What this task involves
Extract all lines that hold "subsection" from the records below.

Exercise materials
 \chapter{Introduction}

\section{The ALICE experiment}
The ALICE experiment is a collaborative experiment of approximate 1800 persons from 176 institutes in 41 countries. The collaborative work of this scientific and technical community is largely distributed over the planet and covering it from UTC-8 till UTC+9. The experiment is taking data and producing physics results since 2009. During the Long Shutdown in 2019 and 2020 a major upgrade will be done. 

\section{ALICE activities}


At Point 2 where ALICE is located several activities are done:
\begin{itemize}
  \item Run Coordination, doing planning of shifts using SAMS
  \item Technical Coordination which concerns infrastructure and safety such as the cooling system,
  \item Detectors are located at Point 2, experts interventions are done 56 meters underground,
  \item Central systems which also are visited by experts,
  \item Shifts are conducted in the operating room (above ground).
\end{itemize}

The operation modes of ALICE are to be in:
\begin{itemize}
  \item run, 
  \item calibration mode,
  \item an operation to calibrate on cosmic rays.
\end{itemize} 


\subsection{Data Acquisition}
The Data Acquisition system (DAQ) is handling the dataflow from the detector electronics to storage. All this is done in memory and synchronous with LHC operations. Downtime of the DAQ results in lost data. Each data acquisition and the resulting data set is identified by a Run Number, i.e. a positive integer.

--

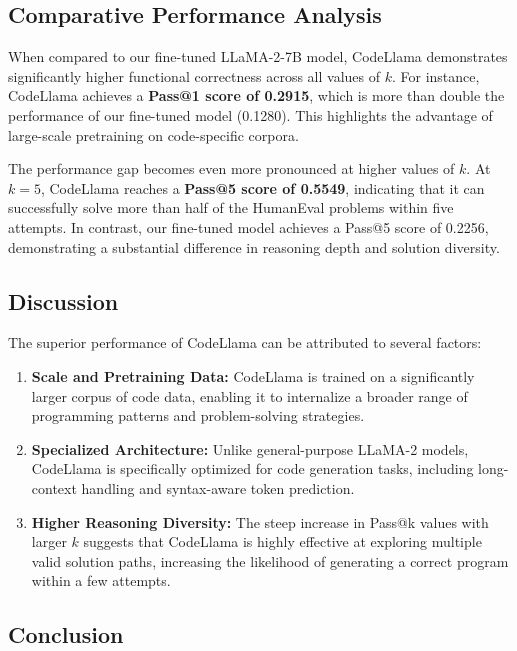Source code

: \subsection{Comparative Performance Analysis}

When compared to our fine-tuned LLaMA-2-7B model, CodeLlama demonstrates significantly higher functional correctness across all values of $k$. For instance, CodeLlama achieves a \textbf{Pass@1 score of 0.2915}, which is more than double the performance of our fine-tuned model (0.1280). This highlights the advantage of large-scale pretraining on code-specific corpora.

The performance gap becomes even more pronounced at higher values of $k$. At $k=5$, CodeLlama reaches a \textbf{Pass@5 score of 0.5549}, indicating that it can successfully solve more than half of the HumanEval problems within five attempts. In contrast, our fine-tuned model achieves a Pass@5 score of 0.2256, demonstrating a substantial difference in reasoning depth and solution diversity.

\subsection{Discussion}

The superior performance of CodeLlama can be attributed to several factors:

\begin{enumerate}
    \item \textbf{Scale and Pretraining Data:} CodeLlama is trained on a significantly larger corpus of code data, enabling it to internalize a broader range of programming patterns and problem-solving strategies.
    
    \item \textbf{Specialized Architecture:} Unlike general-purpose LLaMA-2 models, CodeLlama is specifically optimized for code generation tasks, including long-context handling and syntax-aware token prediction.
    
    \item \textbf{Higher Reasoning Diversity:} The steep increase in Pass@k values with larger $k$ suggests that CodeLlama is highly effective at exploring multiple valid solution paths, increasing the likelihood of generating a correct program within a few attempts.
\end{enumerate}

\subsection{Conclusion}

Exercise response
\subsection{Data Acquisition}
: \subsection{Comparative Performance Analysis}
\subsection{Discussion}
\subsection{Conclusion}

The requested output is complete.